Identify all lines below that hold "granite" and collect them.

Segment Open

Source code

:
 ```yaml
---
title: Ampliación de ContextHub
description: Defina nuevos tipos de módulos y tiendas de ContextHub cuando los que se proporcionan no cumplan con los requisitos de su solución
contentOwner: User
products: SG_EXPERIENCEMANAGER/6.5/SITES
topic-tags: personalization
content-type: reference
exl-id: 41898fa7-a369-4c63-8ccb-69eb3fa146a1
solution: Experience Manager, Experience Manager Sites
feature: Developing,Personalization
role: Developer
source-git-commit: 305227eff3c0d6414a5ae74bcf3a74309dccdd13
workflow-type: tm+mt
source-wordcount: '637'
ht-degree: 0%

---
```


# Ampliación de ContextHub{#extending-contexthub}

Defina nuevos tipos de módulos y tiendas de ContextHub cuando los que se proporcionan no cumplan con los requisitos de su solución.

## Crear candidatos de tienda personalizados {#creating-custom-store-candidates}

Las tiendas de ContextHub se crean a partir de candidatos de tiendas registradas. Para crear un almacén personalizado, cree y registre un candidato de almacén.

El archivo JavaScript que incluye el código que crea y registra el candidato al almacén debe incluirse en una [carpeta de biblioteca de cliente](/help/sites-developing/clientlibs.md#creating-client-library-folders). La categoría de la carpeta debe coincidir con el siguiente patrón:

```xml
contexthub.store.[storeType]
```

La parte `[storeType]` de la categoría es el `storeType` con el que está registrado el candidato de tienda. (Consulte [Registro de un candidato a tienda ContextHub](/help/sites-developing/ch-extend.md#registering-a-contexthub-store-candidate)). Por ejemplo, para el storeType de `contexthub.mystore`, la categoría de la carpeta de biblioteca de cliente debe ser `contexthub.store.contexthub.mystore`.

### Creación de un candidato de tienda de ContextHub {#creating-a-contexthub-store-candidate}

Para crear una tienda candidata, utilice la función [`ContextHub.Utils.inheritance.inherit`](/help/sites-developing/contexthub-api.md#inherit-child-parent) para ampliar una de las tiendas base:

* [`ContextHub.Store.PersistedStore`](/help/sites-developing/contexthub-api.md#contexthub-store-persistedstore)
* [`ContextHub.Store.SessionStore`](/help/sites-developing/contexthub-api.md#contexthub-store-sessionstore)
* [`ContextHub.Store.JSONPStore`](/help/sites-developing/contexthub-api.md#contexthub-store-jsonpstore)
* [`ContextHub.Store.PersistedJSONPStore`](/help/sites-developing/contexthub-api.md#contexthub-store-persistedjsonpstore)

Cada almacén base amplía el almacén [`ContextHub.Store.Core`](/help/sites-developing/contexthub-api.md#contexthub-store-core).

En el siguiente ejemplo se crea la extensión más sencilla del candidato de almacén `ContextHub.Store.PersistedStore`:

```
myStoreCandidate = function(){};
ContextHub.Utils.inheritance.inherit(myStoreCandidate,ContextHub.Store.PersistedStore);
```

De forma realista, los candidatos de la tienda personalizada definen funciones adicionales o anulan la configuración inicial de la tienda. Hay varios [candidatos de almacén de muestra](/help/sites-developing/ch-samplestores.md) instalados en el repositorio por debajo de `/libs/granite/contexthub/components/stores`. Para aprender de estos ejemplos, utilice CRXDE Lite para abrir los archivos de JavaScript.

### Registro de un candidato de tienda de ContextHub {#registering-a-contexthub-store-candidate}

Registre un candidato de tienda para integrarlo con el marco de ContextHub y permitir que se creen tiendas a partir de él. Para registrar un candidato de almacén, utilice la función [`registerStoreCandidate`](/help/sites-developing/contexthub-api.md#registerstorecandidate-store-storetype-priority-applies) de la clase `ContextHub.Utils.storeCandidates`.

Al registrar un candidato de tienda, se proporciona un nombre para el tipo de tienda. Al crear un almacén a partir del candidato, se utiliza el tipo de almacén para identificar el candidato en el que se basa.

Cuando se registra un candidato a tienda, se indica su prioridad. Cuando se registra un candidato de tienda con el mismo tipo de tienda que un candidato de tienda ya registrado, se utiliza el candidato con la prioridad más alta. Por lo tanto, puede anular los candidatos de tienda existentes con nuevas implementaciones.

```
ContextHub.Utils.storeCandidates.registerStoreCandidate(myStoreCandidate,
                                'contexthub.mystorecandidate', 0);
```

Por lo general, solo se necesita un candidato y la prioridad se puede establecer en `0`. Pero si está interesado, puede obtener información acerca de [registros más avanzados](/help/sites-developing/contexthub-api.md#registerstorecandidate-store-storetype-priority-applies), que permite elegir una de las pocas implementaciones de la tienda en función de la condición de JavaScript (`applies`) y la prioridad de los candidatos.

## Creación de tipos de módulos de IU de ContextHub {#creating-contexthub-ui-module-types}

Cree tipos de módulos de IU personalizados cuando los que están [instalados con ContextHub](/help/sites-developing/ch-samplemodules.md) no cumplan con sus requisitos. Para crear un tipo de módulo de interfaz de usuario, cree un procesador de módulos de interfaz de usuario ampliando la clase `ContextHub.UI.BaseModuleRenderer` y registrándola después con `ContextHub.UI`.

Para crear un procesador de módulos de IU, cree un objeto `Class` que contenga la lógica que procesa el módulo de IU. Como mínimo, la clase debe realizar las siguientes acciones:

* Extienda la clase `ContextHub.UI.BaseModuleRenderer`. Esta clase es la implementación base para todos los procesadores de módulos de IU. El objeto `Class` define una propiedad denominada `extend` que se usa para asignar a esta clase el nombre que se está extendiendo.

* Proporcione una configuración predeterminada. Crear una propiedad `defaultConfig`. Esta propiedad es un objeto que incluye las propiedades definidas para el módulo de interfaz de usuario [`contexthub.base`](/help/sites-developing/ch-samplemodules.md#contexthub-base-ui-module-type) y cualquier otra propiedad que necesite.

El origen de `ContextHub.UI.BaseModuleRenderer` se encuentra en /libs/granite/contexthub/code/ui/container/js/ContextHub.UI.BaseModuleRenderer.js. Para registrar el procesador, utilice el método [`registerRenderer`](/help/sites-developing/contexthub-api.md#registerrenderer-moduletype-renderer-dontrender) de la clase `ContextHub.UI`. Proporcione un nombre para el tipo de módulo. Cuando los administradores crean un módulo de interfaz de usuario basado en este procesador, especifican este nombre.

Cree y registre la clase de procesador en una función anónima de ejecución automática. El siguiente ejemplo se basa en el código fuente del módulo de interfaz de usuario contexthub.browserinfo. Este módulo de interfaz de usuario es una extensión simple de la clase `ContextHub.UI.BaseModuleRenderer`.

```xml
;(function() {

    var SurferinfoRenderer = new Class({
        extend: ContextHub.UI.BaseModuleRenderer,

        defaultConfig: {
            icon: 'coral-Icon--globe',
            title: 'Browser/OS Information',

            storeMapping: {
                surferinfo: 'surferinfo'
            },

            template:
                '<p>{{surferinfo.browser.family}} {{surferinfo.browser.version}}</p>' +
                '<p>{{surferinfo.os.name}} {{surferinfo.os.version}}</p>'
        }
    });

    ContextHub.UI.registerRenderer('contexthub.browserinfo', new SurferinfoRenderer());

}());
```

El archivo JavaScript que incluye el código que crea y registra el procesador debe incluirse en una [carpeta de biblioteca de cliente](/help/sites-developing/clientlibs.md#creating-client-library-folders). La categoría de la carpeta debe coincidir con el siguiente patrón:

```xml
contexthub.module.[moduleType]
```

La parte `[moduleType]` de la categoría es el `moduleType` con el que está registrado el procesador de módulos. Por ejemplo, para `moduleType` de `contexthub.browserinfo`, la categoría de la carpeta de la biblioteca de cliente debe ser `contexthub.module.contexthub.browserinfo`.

Segment Closed

*Task response*
De forma realista, los candidatos de la tienda personalizada definen funciones adicionales o anulan la configuración inicial de la tienda. Hay varios [candidatos de almacén de muestra](/help/sites-developing/ch-samplestores.md) instalados en el repositorio por debajo de `/libs/granite/contexthub/components/stores`. Para aprender de estos ejemplos, utilice CRXDE Lite para abrir los archivos de JavaScript.
El origen de `ContextHub.UI.BaseModuleRenderer` se encuentra en /libs/granite/contexthub/code/ui/container/js/ContextHub.UI.BaseModuleRenderer.js. Para registrar el procesador, utilice el método [`registerRenderer`](/help/sites-developing/contexthub-api.md#registerrenderer-moduletype-renderer-dontrender) de la clase `ContextHub.UI`. Proporcione un nombre para el tipo de módulo. Cuando los administradores crean un módulo de interfaz de usuario basado en este procesador, especifican este nombre.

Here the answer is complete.